====== DATA FOR THE TASK
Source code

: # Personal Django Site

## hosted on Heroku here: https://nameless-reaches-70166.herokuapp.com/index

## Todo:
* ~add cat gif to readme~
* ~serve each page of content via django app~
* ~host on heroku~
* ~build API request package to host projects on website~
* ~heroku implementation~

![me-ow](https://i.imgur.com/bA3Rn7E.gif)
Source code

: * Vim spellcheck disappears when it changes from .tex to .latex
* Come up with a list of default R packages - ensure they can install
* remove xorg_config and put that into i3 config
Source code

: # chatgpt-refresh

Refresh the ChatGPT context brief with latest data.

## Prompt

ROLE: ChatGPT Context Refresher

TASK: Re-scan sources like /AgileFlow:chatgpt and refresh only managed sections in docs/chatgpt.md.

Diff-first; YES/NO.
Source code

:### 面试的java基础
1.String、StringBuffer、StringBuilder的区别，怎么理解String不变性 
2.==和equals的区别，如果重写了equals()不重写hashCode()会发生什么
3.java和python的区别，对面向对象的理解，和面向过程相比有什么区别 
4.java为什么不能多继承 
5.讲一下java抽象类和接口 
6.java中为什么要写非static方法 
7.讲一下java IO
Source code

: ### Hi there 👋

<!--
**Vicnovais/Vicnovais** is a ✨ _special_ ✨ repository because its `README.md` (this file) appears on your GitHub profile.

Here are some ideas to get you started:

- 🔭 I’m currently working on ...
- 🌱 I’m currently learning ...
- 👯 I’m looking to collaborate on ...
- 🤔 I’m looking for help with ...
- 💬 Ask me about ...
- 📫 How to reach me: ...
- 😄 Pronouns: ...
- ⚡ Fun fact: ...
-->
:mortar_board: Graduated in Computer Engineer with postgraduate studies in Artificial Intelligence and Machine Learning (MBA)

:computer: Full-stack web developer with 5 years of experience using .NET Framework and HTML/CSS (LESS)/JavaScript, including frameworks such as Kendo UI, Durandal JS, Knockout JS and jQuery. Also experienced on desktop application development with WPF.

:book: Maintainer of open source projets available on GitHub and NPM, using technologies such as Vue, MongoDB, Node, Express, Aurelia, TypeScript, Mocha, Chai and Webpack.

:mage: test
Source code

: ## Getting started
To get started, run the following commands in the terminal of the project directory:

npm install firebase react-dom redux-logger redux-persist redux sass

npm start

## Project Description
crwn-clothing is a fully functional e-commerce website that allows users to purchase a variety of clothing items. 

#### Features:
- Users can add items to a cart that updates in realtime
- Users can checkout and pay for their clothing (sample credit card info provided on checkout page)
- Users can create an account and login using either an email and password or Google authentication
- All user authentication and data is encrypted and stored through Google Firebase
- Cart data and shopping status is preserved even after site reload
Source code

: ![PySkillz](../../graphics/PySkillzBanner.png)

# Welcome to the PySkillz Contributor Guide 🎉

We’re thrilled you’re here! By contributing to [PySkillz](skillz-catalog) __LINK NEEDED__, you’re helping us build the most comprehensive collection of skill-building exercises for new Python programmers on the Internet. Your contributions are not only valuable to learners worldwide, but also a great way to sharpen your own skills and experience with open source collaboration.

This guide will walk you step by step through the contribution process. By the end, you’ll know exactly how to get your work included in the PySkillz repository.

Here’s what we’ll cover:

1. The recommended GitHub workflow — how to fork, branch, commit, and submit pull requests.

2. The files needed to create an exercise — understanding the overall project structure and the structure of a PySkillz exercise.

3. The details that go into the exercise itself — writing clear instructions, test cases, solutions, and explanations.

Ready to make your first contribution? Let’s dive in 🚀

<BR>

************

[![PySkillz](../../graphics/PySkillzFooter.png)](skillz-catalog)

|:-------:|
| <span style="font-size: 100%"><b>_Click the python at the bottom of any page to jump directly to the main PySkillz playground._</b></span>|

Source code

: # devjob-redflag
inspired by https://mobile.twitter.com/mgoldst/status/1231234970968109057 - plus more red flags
============
• TO DO
Exactly the lines from the one holding "Here’s what we’ll" through the end of the data are to be repeated, with both ends included.

• THE ANSWER
Here’s what we’ll cover:

1. The recommended GitHub workflow — how to fork, branch, commit, and submit pull requests.

2. The files needed to create an exercise — understanding the overall project structure and the structure of a PySkillz exercise.

3. The details that go into the exercise itself — writing clear instructions, test cases, solutions, and explanations.

Ready to make your first contribution? Let’s dive in 🚀

<BR>

************

[![PySkillz](../../graphics/PySkillzFooter.png)](skillz-catalog)

|:-------:|
| <span style="font-size: 100%"><b>_Click the python at the bottom of any page to jump directly to the main PySkillz playground._</b></span>|

Source code

: # devjob-redflag
inspired by https://mobile.twitter.com/mgoldst/status/1231234970968109057 - plus more red flags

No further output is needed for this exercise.